"...in a sea of opinions, one thing is certain: the ITF anti-doping program is useless at worst, ineffective at best. Even if they used their allotted $1.6 million last year (instead of somehow coming in nearly $300,000 under budget), they wouldn’t have had anywhere near the resources needed to uncover evidence of systematic doping, should it exist."Update #1:
Jo-Wilfried Tsonga (Thanks, Asterix): "...I regret there is not many blood tests...When I hear some people's statements after the end of their career... I don't want to be a part of the debate. My impression is that we'll never know."
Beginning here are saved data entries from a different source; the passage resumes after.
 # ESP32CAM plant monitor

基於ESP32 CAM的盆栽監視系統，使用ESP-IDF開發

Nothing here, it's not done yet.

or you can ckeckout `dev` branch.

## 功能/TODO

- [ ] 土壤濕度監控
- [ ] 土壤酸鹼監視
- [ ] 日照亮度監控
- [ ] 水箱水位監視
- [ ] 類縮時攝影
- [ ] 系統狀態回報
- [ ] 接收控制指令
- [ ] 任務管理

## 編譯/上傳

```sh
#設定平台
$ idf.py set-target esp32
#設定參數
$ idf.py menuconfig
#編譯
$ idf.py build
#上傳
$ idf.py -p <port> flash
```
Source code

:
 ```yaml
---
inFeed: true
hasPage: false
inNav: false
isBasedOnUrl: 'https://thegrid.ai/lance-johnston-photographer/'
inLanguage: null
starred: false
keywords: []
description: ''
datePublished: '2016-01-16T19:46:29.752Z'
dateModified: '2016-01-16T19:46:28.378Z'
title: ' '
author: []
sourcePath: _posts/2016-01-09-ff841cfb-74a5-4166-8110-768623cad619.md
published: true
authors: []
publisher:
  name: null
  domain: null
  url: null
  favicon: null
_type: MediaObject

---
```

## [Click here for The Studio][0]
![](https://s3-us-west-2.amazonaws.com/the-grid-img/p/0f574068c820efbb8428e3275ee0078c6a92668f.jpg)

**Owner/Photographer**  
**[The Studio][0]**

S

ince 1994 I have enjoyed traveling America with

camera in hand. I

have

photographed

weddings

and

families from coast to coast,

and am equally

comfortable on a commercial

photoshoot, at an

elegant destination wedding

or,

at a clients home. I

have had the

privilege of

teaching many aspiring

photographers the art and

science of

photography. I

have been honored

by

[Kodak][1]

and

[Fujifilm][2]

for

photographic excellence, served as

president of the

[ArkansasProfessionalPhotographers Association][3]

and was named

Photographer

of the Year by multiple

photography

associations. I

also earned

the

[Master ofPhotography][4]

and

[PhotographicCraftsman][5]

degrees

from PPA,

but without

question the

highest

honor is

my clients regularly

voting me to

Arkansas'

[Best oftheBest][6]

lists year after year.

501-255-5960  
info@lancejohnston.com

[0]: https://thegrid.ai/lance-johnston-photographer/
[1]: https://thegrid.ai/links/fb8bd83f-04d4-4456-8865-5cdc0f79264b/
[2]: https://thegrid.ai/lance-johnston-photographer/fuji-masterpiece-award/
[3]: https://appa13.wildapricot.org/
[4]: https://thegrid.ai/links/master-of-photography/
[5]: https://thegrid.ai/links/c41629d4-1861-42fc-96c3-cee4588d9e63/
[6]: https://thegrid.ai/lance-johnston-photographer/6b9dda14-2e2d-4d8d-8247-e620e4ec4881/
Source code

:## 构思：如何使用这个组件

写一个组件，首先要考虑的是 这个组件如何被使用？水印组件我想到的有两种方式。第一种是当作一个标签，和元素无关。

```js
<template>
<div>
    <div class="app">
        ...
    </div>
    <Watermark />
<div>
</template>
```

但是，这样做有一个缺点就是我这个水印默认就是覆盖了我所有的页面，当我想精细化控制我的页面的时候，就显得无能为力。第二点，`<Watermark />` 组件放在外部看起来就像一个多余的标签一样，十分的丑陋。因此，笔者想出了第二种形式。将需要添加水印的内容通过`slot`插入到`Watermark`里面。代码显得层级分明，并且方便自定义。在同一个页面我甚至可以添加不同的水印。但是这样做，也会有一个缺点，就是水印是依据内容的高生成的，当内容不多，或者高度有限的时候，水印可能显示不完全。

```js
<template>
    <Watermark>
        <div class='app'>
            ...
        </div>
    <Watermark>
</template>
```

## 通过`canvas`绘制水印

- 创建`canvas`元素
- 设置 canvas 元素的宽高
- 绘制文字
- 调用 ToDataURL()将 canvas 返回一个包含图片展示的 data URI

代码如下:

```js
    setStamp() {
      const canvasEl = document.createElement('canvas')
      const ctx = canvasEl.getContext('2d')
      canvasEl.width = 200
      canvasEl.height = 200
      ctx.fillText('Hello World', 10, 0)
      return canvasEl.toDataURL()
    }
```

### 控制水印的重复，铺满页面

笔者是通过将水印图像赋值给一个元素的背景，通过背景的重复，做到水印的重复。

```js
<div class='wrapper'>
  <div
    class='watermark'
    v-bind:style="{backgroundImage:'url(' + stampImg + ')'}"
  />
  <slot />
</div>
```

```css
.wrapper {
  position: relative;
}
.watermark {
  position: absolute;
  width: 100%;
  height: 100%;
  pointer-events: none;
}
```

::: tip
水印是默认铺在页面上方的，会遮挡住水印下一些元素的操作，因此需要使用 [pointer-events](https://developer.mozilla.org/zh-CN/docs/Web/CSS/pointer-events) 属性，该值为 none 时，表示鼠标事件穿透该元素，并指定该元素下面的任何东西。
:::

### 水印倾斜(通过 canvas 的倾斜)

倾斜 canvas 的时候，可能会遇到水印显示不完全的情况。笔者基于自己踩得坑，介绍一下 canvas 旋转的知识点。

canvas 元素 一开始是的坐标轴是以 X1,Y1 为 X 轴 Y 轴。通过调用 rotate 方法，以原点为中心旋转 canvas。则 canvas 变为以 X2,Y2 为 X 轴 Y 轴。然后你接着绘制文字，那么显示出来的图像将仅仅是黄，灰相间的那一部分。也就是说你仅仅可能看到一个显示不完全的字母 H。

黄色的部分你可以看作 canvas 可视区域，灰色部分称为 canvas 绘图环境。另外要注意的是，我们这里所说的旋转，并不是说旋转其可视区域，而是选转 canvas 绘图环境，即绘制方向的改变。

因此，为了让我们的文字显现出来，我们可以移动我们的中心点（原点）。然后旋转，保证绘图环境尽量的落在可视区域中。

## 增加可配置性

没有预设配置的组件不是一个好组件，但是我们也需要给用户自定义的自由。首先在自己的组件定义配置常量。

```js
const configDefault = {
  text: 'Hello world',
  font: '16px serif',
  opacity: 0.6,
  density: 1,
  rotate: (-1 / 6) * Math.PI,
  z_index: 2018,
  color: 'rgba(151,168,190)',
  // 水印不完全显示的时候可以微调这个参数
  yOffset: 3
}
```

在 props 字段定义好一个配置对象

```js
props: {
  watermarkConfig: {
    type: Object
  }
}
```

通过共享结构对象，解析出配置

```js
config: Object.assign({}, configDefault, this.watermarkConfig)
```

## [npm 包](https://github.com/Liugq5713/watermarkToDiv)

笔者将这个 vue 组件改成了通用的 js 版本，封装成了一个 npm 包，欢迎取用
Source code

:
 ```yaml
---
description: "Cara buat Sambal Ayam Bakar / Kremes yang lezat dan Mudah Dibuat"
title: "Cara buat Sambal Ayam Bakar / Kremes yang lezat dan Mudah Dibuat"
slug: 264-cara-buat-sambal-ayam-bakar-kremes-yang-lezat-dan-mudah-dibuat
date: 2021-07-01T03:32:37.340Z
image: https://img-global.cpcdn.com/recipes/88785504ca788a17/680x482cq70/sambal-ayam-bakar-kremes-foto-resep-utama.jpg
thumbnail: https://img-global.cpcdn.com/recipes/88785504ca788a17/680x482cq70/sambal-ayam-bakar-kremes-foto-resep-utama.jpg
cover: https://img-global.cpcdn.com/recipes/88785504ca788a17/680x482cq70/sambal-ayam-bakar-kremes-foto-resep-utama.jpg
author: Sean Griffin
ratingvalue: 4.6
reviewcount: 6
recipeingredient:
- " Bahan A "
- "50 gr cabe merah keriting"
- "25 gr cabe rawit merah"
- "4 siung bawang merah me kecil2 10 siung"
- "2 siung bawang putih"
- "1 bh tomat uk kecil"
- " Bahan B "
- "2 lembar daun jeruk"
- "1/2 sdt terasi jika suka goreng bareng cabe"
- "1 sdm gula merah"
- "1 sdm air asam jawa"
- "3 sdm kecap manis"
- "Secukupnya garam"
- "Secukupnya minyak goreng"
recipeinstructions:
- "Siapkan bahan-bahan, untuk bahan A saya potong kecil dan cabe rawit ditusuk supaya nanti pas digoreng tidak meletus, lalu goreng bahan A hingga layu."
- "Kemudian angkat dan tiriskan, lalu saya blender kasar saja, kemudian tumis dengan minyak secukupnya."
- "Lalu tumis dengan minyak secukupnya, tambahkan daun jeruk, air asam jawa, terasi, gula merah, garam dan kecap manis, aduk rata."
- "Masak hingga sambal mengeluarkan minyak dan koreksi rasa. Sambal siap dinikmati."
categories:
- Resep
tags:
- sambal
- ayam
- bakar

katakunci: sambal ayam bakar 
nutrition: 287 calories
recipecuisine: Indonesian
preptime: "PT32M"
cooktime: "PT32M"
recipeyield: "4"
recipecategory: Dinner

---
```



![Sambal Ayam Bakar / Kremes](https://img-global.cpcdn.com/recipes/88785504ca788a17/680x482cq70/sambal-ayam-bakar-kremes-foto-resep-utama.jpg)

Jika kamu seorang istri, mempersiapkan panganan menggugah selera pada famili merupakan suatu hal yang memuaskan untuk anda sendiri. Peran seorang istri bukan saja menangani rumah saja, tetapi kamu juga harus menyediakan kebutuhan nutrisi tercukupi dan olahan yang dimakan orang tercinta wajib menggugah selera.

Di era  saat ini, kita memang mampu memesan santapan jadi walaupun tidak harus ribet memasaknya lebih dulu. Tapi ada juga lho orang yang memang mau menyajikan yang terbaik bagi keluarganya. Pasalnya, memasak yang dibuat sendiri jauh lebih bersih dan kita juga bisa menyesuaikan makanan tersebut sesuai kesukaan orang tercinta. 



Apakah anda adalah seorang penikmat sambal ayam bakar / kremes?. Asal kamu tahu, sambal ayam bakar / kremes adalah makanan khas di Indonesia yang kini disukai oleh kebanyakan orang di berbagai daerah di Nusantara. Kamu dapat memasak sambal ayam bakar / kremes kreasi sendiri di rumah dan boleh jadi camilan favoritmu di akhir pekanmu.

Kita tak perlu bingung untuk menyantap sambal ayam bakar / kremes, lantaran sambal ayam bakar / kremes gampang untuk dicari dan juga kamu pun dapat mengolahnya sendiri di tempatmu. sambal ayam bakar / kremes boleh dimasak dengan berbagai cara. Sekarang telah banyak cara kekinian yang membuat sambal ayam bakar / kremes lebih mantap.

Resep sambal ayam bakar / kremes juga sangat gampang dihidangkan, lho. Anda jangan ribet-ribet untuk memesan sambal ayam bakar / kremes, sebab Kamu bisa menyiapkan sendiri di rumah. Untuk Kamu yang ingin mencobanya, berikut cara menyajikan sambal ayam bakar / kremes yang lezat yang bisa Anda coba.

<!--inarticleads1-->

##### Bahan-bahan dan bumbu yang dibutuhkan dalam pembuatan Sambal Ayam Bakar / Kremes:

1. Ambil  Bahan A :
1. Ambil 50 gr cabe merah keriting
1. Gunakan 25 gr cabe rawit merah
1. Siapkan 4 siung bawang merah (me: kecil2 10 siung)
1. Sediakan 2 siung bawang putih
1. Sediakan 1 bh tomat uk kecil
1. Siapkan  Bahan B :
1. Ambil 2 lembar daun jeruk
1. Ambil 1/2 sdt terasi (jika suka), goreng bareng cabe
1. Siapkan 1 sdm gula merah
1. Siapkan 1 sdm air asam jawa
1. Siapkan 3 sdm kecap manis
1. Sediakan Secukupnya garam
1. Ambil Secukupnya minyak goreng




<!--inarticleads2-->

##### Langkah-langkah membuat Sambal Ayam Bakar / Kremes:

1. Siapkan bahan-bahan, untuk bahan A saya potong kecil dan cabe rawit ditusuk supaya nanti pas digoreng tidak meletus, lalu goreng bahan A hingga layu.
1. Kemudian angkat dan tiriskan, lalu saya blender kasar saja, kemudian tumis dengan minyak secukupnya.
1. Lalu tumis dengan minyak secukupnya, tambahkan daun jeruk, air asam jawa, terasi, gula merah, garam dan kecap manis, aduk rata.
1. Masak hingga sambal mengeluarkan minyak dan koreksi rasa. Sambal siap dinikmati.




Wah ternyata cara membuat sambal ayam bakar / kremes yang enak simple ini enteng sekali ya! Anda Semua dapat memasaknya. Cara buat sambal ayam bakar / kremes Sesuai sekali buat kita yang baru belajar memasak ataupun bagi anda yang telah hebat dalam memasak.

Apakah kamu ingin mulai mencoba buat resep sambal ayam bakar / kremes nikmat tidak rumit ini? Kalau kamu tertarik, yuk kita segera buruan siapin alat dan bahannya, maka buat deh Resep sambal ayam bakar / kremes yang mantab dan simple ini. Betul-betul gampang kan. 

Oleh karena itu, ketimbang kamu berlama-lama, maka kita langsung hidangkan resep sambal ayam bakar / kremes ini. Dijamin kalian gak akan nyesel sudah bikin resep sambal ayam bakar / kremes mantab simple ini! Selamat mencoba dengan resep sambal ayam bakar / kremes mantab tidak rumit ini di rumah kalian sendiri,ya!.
This now makes 5 of the ATP's top ten players asking for an increase in blood testing: Djokovic, Federer, Murray, Tsonga, and Gasquet. What does the ITF have to say?
An excellent piece on the weaknesses of the NBA's anti-doping program by Henry Abbott.
And here's a piece about MLB and synthetic testosterone by SI's Tom Verducci: "Players believe they can use the synthetic testosterone, which can be applied through creams, gels and patches, immediately after being tested or before off days without fear of being caught as part of a year-round regimen [...] Top baseball officials, however, privately acknowledge that synthetic testosterone is a problem in baseball, just as they believe it to be in all sports." (Thanks, Moonax)
Simon Cambers interviewed Pat Cash: " It’s the perfect sport to take performance enhancing drugs, with the recovery, strengthening etc, but I think the lack of positive results shows that tennis is a clean sport."